● **Extracted data**
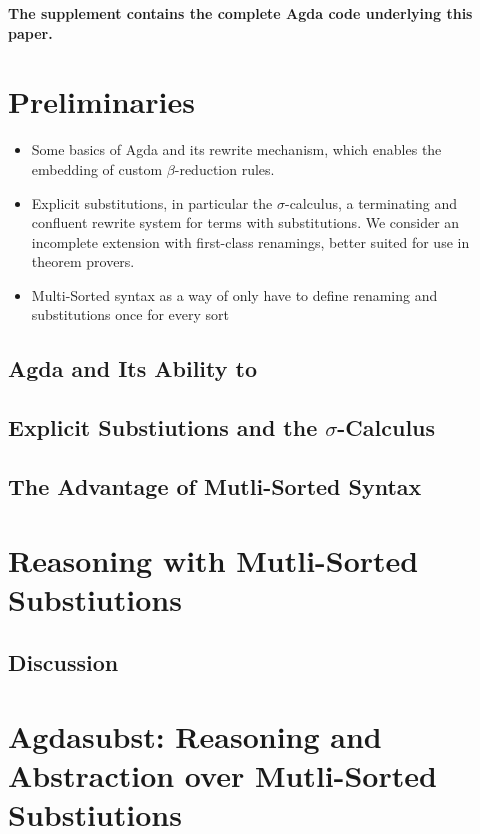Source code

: \documentclass[screen,nonacm]{acmart}
\begin{document}
\textbf{The supplement contains the complete Agda code underlying this paper.}

\section{Preliminaries}\label{sec:preliminaries}

\begin{itemize}
  \item Some basics of Agda and its rewrite mechanism, which enables the embedding of
        custom $\beta$-reduction rules.
  \item Explicit substitutions, in particular the $\sigma$-calculus, a terminating and
        confluent rewrite system for terms with substitutions. We consider an
        incomplete extension with first-class renamings, better suited for use in
        theorem provers.
  \item Multi-Sorted syntax as a way of only have to define renaming and substitutions
        once for every sort
\end{itemize}

\subsection{Agda and Its Ability to }

\subsection{Explicit Substiutions and the $\sigma$-Calculus}

\subsection{The Advantage of Mutli-Sorted Syntax}

\section{Reasoning with Mutli-Sorted Substiutions}\label{sec:multi}

\subsection{Discussion}\label{sec:discussion-1}

\section{Agdasubst: Reasoning and Abstraction over Mutli-Sorted Substiutions}\label{sec:agdasubst}
\end{document}
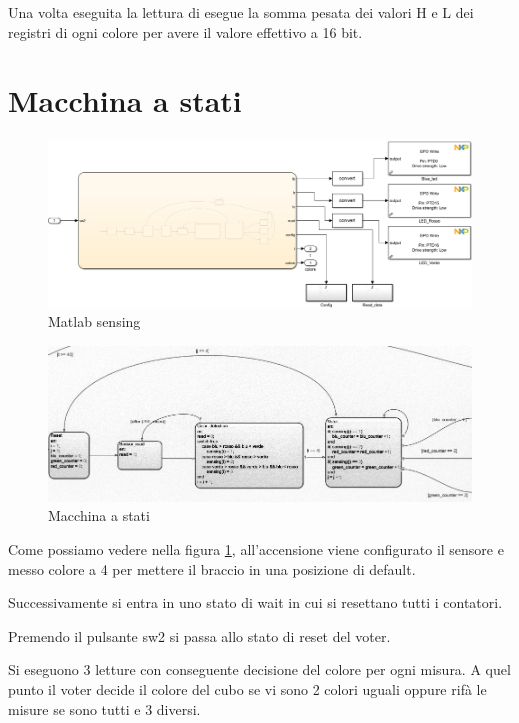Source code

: \documentclass[12pt]{report}
\begin{document}
Una volta eseguita la lettura di esegue la somma pesata dei valori H e L dei registri di ogni colore per avere il valore effettivo a 16 bit.

\section{Macchina a stati}
\begin{figure}

    \includegraphics[width=\textwidth]{Immagini_sensore/Sensing_e_macchina_a_stati.png}
    \caption{Matlab sensing}
    \end{figure}
    
\begin{figure}
    \includegraphics[width=\textwidth]{Immagini_sensore/sensor_chart.png}
    \caption{Macchina a stati}
    \label{fig:stateflow}
\end{figure}

Come possiamo vedere nella figura \ref{fig:stateflow}, all'accensione viene configurato il sensore e messo colore a 4 per mettere il braccio in una posizione di default.

Successivamente si entra in uno stato di wait in cui si resettano tutti i contatori.

Premendo il pulsante sw2 si passa allo stato di reset del voter.

Si eseguono 3 letture con conseguente decisione del colore per ogni misura. A quel punto il voter decide il colore del cubo se vi sono 2 colori uguali oppure rifà le misure se sono tutti e 3 diversi.
\end{document}
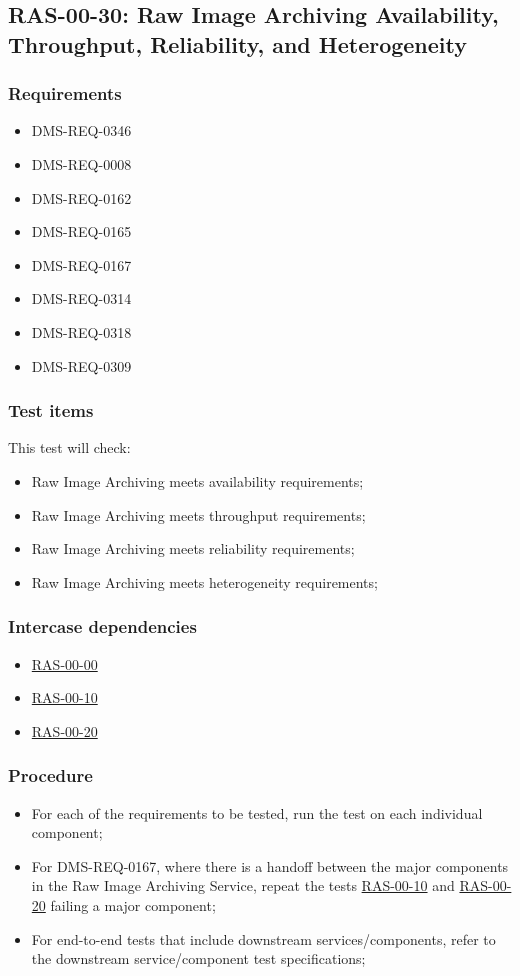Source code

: \documentclass[DM,lsstdraft,STS,toc]{lsstdoc}
\begin{document}
\subsection{RAS-00-30: Raw Image Archiving Availability, Throughput, Reliability, and Heterogeneity}
\label{ras-00-30}

\subsubsection{Requirements}
\begin{itemize}
\item{DMS-REQ-0346}
\item{DMS-REQ-0008}
\item{DMS-REQ-0162}
\item{DMS-REQ-0165}
\item{DMS-REQ-0167}
\item{DMS-REQ-0314}
\item{DMS-REQ-0318}
\item{DMS-REQ-0309}
\end{itemize}

\subsubsection{Test items}


This test will check:
\begin{itemize}
\item{Raw Image Archiving meets availability requirements;}
\item{Raw Image Archiving meets throughput requirements;}
\item{Raw Image Archiving meets reliability requirements;}
\item{Raw Image Archiving meets heterogeneity requirements;}
\end{itemize}

\subsubsection{Intercase dependencies}
\begin{itemize}
\item{\hyperref[ras-00-00]{RAS-00-00}}
\item{\hyperref[ras-00-00]{RAS-00-10}}
\item{\hyperref[ras-00-00]{RAS-00-20}}
\end{itemize}

\subsubsection{Procedure}
\begin{itemize}
\item{For each of the requirements to be tested, run the test on each individual component;}
\item{For DMS-REQ-0167, where there is a handoff between the major components in the Raw Image Archiving Service,
repeat the tests \hyperref[ras-00-00]{RAS-00-10} and \hyperref[ras-00-00]{RAS-00-20} failing a major component;}
\item{For end-to-end tests that include downstream services/components, refer to the downstream
service/component test specifications;}
\end{itemize}
\end{document}
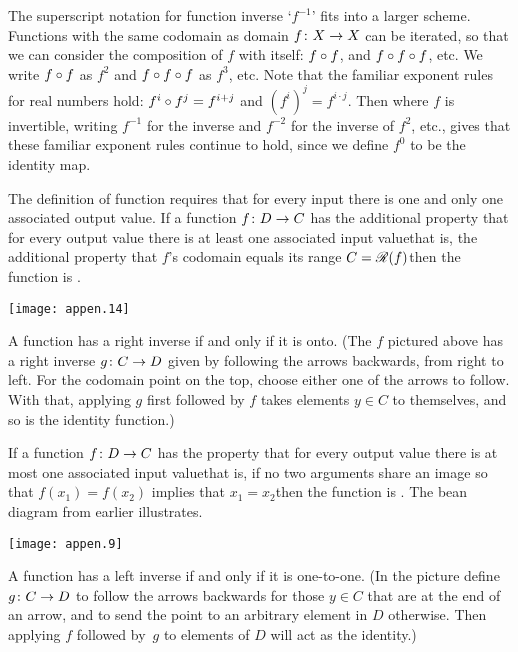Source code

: The superscript notation for function inverse `\( f^{-1} \)' 
fits into a larger scheme.
Functions with the same codomain as domain $\mbox{$f\colon X\to X$}$ can be iterated,
so that we can consider
the composition of $f$ with itself: \( f\mathbin{\circ} f \), 
and \( f\mathbin{\circ} f\mathbin{\circ} f \), etc.
We 
write $f\mathbin{\circ} f$ as \( f^2 \) and 
$f\mathbin{\circ} f\mathbin{\circ} f$ as \( f^3 \), etc.
Note that the familiar exponent rules for real numbers hold:
\( f^i\mathbin{\circ} f^j=f^{i+j} \) and \( (f^i)^j=f^{i\cdot j} \).
Then where \( f \) is invertible,
writing \( f^{-1} \) for the inverse
and \( f^{-2} \) for the inverse of \( f^2 \), etc., gives that
these familiar exponent rules continue to hold, since we define
\( f^0 \) to be the identity map.

The definition of function requires that for every 
input there is one and only one associated output value.
If a function $\mbox{$f\colon D\to C$}$ has the additional property that for every
output value there is at least one associated input value\Dash that is, 
the additional property that
$f$'s codomain equals its range \( C=\mathscr{R}(f) \)\Dash then 
the function is
.
\begin{center}
  \texttt{[image: appen.14]}
\end{center}
A function has a right inverse if and only if it is onto. 
(The $f$ pictured above has a right inverse $\mbox{$g\colon C\to D$}$ given by
following the arrows backwards, from right to left.
For the codomain point on the top, choose either one of the arrows to follow.
With that, applying $g$ first followed by $f$ takes elements
$y\in C$ to themselves, and so is the identity function.)

If a 
function $\mbox{$f\colon D\to C$}$ has the property that for every
output value there is at most one associated input value\Dash that is, 
if no two arguments share an image so that
\( f(x_1)=f(x_2) \) implies  that \( x_1 = x_2 \)\Dash then 
the function is
.
The bean diagram from earlier illustrates.
\begin{center}
  \texttt{[image: appen.9]}
\end{center}
A function has a left inverse if and only if it is one-to-one.
(In the picture define $\mbox{$g\colon C\to D$}$ to follow the arrows backwards for
those $y\in C$ that are at the end of an arrow, and to send the point
to an arbitrary element in $D$ otherwise.
Then applying $f$ followed by~$g$ to elements of $D$ will act as the 
identity.)

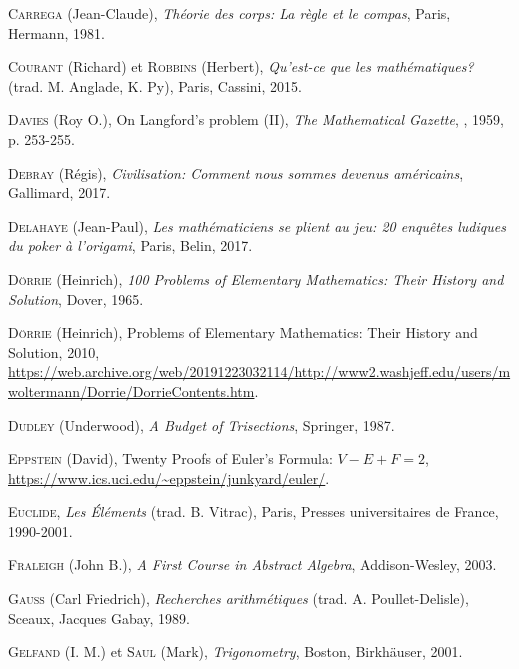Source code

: \begin{thebibliography}{99}
\textsc{Carrega} (Jean-Claude), \emph{Théorie des corps: La règle et le compas}, Paris, Hermann, 1981.

  \textsc{Courant} (Richard) et \textsc{Robbins} (Herbert), \emph{Qu'est-ce que les mathématiques?} (trad. M. Anglade, K. Py), Paris, Cassini, 2015.


  \textsc{Davies} (Roy O.), \og On {Langford's} problem {(II)}\fg, \emph{The Mathematical Gazette}, , 1959, p. 253-255.

\textsc{Debray} (Régis), \emph{Civilisation: Comment nous sommes devenus américains}, Gallimard, 2017.

\textsc{Delahaye} (Jean-Paul), \emph{Les mathématiciens se plient au jeu: 20 enquêtes ludiques du poker à l'origami}, Paris, Belin, 2017. 

  \textsc{D\"{o}rrie} (Heinrich), \emph{100 Problems of Elementary Mathematics: Their History and Solution}, Dover, 1965.


  \textsc{D\"{o}rrie} (Heinrich),  Problems of Elementary Mathematics: Their History and Solution\fg, 2010, \url{https://web.archive.org/web/20191223032114/http://www2.washjeff.edu/users/mwoltermann/Dorrie/DorrieContents.htm}.


  \textsc{Dudley} (Underwood), \emph{A Budget of Trisections}, Springer, 1987.




  \textsc{Eppstein} (David), \og Twenty Proofs of {Euler's} Formula: {$V-E+F=2$}\fg, \url{https://www.ics.uci.edu/~eppstein/junkyard/euler/}.

\textsc{Euclide}, \emph{Les \'Eléments} (trad. B. Vitrac),  Paris, Presses universitaires de France, 1990-2001.


  \textsc{Fraleigh} (John B.), \emph{A First Course in Abstract Algebra}, Addison-Wesley, 2003.

  \textsc{Gauss} (Carl Friedrich), \emph{Recherches arithmétiques} (trad. A. Poullet-Delisle), Sceaux, Jacques Gabay, 1989.


 
  \textsc{Gelfand} (I. M.) et \textsc{Saul} (Mark), \emph{Trigonometry}, Boston, Birkhäuser, 2001.


\end{thebibliography}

● **Activity**
The material shown above is to be repeated verbatim, and its pictures are to be omitted.

● **Task response**
Source code

: \documentclass[screen,nonacm]{acmart}
\begin{document}
\textbf{The supplement contains the complete Agda code underlying this paper.}

\section{Preliminaries}\label{sec:preliminaries}

\begin{itemize}
  \item Some basics of Agda and its rewrite mechanism, which enables the embedding of
        custom $\beta$-reduction rules.
  \item Explicit substitutions, in particular the $\sigma$-calculus, a terminating and
        confluent rewrite system for terms with substitutions. We consider an
        incomplete extension with first-class renamings, better suited for use in
        theorem provers.
  \item Multi-Sorted syntax as a way of only have to define renaming and substitutions
        once for every sort
\end{itemize}

\subsection{Agda and Its Ability to }

\subsection{Explicit Substiutions and the $\sigma$-Calculus}

\subsection{The Advantage of Mutli-Sorted Syntax}

\section{Reasoning with Mutli-Sorted Substiutions}\label{sec:multi}

\subsection{Discussion}\label{sec:discussion-1}

\section{Agdasubst: Reasoning and Abstraction over Mutli-Sorted Substiutions}\label{sec:agdasubst}
\end{document}
Source code

: \documentclass[12pt]{report}
\begin{document}
Una volta eseguita la lettura di esegue la somma pesata dei valori H e L dei registri di ogni colore per avere il valore effettivo a 16 bit.

\section{Macchina a stati}
\begin{figure}

    \includegraphics[width=\textwidth]{Immagini_sensore/Sensing_e_macchina_a_stati.png}
    \caption{Matlab sensing}
    \end{figure}
    
\begin{figure}
    \includegraphics[width=\textwidth]{Immagini_sensore/sensor_chart.png}
    \caption{Macchina a stati}
    \label{fig:stateflow}
\end{figure}

Come possiamo vedere nella figura \ref{fig:stateflow}, all'accensione viene configurato il sensore e messo colore a 4 per mettere il braccio in una posizione di default.

Successivamente si entra in uno stato di wait in cui si resettano tutti i contatori.

Premendo il pulsante sw2 si passa allo stato di reset del voter.

Si eseguono 3 letture con conseguente decisione del colore per ogni misura. A quel punto il voter decide il colore del cubo se vi sono 2 colori uguali oppure rifà le misure se sono tutti e 3 diversi.
\end{document}
Source code

: \documentclass[DM,lsstdraft,STS,toc]{lsstdoc}
\begin{document}
\subsection{RAS-00-30: Raw Image Archiving Availability, Throughput, Reliability, and Heterogeneity}
\label{ras-00-30}

\subsubsection{Requirements}
\begin{itemize}
\item{DMS-REQ-0346}
\item{DMS-REQ-0008}
\item{DMS-REQ-0162}
\item{DMS-REQ-0165}
\item{DMS-REQ-0167}
\item{DMS-REQ-0314}
\item{DMS-REQ-0318}
\item{DMS-REQ-0309}
\end{itemize}

\subsubsection{Test items}


This test will check:
\begin{itemize}
\item{Raw Image Archiving meets availability requirements;}
\item{Raw Image Archiving meets throughput requirements;}
\item{Raw Image Archiving meets reliability requirements;}
\item{Raw Image Archiving meets heterogeneity requirements;}
\end{itemize}

\subsubsection{Intercase dependencies}
\begin{itemize}
\item{\hyperref[ras-00-00]{RAS-00-00}}
\item{\hyperref[ras-00-00]{RAS-00-10}}
\item{\hyperref[ras-00-00]{RAS-00-20}}
\end{itemize}

\subsubsection{Procedure}
\begin{itemize}
\item{For each of the requirements to be tested, run the test on each individual component;}
\item{For DMS-REQ-0167, where there is a handoff between the major components in the Raw Image Archiving Service,
repeat the tests \hyperref[ras-00-00]{RAS-00-10} and \hyperref[ras-00-00]{RAS-00-20} failing a major component;}
\item{For end-to-end tests that include downstream services/components, refer to the downstream
service/component test specifications;}
\end{itemize}
\end{document}
Source code

: The superscript notation for function inverse `\( f^{-1} \)' 
fits into a larger scheme.
Functions with the same codomain as domain $\mbox{$f\colon X\to X$}$ can be iterated,
so that we can consider
the composition of $f$ with itself: \( f\mathbin{\circ} f \), 
and \( f\mathbin{\circ} f\mathbin{\circ} f \), etc.
We 
write $f\mathbin{\circ} f$ as \( f^2 \) and 
$f\mathbin{\circ} f\mathbin{\circ} f$ as \( f^3 \), etc.
Note that the familiar exponent rules for real numbers hold:
\( f^i\mathbin{\circ} f^j=f^{i+j} \) and \( (f^i)^j=f^{i\cdot j} \).
Then where \( f \) is invertible,
writing \( f^{-1} \) for the inverse
and \( f^{-2} \) for the inverse of \( f^2 \), etc., gives that
these familiar exponent rules continue to hold, since we define
\( f^0 \) to be the identity map.

The definition of function requires that for every 
input there is one and only one associated output value.
If a function $\mbox{$f\colon D\to C$}$ has the additional property that for every
output value there is at least one associated input value\Dash that is, 
the additional property that
$f$'s codomain equals its range \( C=\mathscr{R}(f) \)\Dash then 
the function is
.
\begin{center}
  \texttt{[image: appen.14]}
\end{center}
A function has a right inverse if and only if it is onto. 
(The $f$ pictured above has a right inverse $\mbox{$g\colon C\to D$}$ given by
following the arrows backwards, from right to left.
For the codomain point on the top, choose either one of the arrows to follow.
With that, applying $g$ first followed by $f$ takes elements
$y\in C$ to themselves, and so is the identity function.)

If a 
function $\mbox{$f\colon D\to C$}$ has the property that for every
output value there is at most one associated input value\Dash that is, 
if no two arguments share an image so that
\( f(x_1)=f(x_2) \) implies  that \( x_1 = x_2 \)\Dash then 
the function is
.
The bean diagram from earlier illustrates.
\begin{center}
  \texttt{[image: appen.9]}
\end{center}
A function has a left inverse if and only if it is one-to-one.
(In the picture define $\mbox{$g\colon C\to D$}$ to follow the arrows backwards for
those $y\in C$ that are at the end of an arrow, and to send the point
to an arbitrary element in $D$ otherwise.
Then applying $f$ followed by~$g$ to elements of $D$ will act as the 
identity.)

Source code

: \begin{thebibliography}{99}
\textsc{Carrega} (Jean-Claude), \emph{Théorie des corps: La règle et le compas}, Paris, Hermann, 1981.

  \textsc{Courant} (Richard) et \textsc{Robbins} (Herbert), \emph{Qu'est-ce que les mathématiques?} (trad. M. Anglade, K. Py), Paris, Cassini, 2015.


  \textsc{Davies} (Roy O.), \og On {Langford's} problem {(II)}\fg, \emph{The Mathematical Gazette}, , 1959, p. 253-255.

\textsc{Debray} (Régis), \emph{Civilisation: Comment nous sommes devenus américains}, Gallimard, 2017.

\textsc{Delahaye} (Jean-Paul), \emph{Les mathématiciens se plient au jeu: 20 enquêtes ludiques du poker à l'origami}, Paris, Belin, 2017. 

  \textsc{D\"{o}rrie} (Heinrich), \emph{100 Problems of Elementary Mathematics: Their History and Solution}, Dover, 1965.


  \textsc{D\"{o}rrie} (Heinrich),  Problems of Elementary Mathematics: Their History and Solution\fg, 2010, \url{https://web.archive.org/web/20191223032114/http://www2.washjeff.edu/users/mwoltermann/Dorrie/DorrieContents.htm}.


  \textsc{Dudley} (Underwood), \emph{A Budget of Trisections}, Springer, 1987.




  \textsc{Eppstein} (David), \og Twenty Proofs of {Euler's} Formula: {$V-E+F=2$}\fg, \url{https://www.ics.uci.edu/~eppstein/junkyard/euler/}.

\textsc{Euclide}, \emph{Les \'Eléments} (trad. B. Vitrac),  Paris, Presses universitaires de France, 1990-2001.


  \textsc{Fraleigh} (John B.), \emph{A First Course in Abstract Algebra}, Addison-Wesley, 2003.

  \textsc{Gauss} (Carl Friedrich), \emph{Recherches arithmétiques} (trad. A. Poullet-Delisle), Sceaux, Jacques Gabay, 1989.


 
  \textsc{Gelfand} (I. M.) et \textsc{Saul} (Mark), \emph{Trigonometry}, Boston, Birkhäuser, 2001.


\end{thebibliography}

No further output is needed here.